Article 122-5 of the Criminal Code, concerning self-defense, allows violence to be justified only if it is strictly necessary in the face of an unjustified attack.

Article 122-6, concerning the defense of property, sets highly restrictive conditions, including the existence of an act of destruction, damage or theft in the process of being committed.

Articles 222-7 and following concern intentional violence, including violence committed with a weapon.

The legal problem

In the case under discussion, the court probably considered that the robbers were already fleeing, that the attack had ended, that the response was no longer strictly necessary, and that firing several shots at fleeing individuals was disproportionate.
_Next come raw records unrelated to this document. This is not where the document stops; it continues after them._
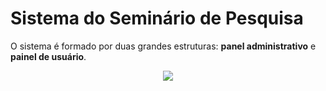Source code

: # Sistema do Seminário de Pesquisa

O sistema é formado por duas grandes estruturas: **panel administrativo** e **painel de usuário**.

<p align="center">
    <img src="http://i.imgur.com/wAbs5VY.png" >
</p>

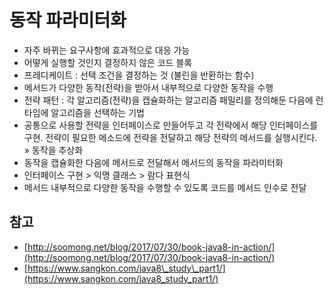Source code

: # 동작 파라미터화

* 자주 바뀌는 요구사항에 효과적으로 대응 가능
* 어떻게 실행할 것인지 결정하지 않은 코드 블록
* 프레디케이트 : 선택 조건을 결정하는 것 \(불린을 반환하는 함수\)
* 메서드가 다양한 동작\(전략\)을 받아서 내부적으로 다양한 동작을 수행
* 전략 패턴 : 각 알고리즘\(전략\)을 캡슐화하는 알고리즘 패밀리를 정의해둔 다음에 런타임에 알고리즘을 선택하는 기법
* 공통으로 사용할 전략을 인터페이스로 만들어두고 각 전략에서 해당 인터페이스를 구현. 전략이 필요한 메소드에 전략을 전달하고 해당 전략의 메서드를 실행시킨다. » 동작을 추상화
* 동작을 캡슐화한 다음에 메서드로 전달해서 메서드의 동작을 파라미터화
* 인터페이스 구현 &gt; 익명 클래스 &gt; 람다 표현식
* 메서드 내부적으로 다양한 동작을 수행할 수 있도록 코드를 메서드 인수로 전달

## 참고 <a id="&#xCC38;&#xACE0;"></a>

* [http://soomong.net/blog/2017/07/30/book-java8-in-action/](http://soomong.net/blog/2017/07/30/book-java8-in-action/)
* [https://www.sangkon.com/java8\_study\_part1/](https://www.sangkon.com/java8_study_part1/)

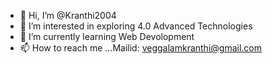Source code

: - 👋 Hi, I’m @Kranthi2004
- 👀 I’m interested in exploring 4.0 Advanced Technologies 
- 🌱 I’m currently learning Web Devolopment
- 📫 How to reach me ...Mailid: veggalamkranthi@gmail.com
<!---
Kranthikumar Veggalam is a ✨ special ✨ repository because its `README.md` (this file) appears on your GitHub profile.
You can click the Preview link to take a look at your changes.
--->
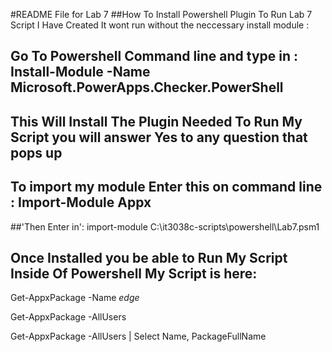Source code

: 
#README File for Lab 7
##How To Install Powershell Plugin To Run Lab 7 Script I Have Created It wont run without the  neccessary install module :
## Go To Powershell Command line and type in : Install-Module -Name Microsoft.PowerApps.Checker.PowerShell 
## This Will Install The Plugin Needed To Run My Script you will answer Yes to any question that pops up
## To import my module Enter this on command line : Import-Module Appx         
##'Then Enter in': import-module C:\it3038c-scripts\powershell\Lab7.psm1  
## Once Installed you be able to Run My Script Inside Of Powershell My Script is here:

Get-AppxPackage -Name *edge* 


Get-AppxPackage -AllUsers



Get-AppxPackage -AllUsers | Select Name, PackageFullName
The difficulty is that this purely legal reasoning often fails to take into account the real psychological situation of the victim: fear, shock, adrenaline, confusion, the uncertainty of whether the attackers will return, and the impossibility of calmly calculating the exact second when danger has ended.

Necessary legislative reforms

1. Amend Article 122-5 of the Criminal Code

The current wording should be modernized to include the notion of a reasonably necessary defensive act. A possible reformulation would be:

β€œA person is not criminally liable when, faced with an unjustified attack against himself or another person, he performs a defensive act reasonably necessary to stop that attack or prevent its immediate repetition.”

The defense should be presumed reasonably necessary when the victim faces violent intrusion into a home, workplace or vehicle; an armed or apparently armed assault; or an attack by several assailants.

This presumption could only be overturned by proof that the defender manifestly abused the right of defense by continuing the action when the danger had totally and definitively ceased. The assessment of proportionality should take into account the legitimate emotional state of a victim under intense stress and the urgency of the situation.

2. Create a new presumption for shopkeepers and professionals

A new provision could protect people exercising a commercial, professional or craft activity when they face an armed robbery, violent intrusion or assault in their workplace. The law should recognize that a shopkeeper under attack is not a trained tactical unit. He acts in seconds, under fear, with imperfect information.

3. Rebalance criminal procedure

The burden of proof should not place the victim in the position of having to demonstrate perfect behavior in an imperfect situation. The law should require judges to assess the facts from the perspective of the person attacked at the moment of danger, not from the comfort of hindsight.

The principle to defend

A civilized society must not encourage private revenge. But it must also avoid a system in which aggressors create terror while victims are judged as if they had enjoyed the calm and time of a legal seminar.

The law must protect life, prevent abuse and preserve proportionality. But it must also recognize a simple truth: when the State is absent at the moment of aggression, the citizen who defends himself should not automatically become the suspect.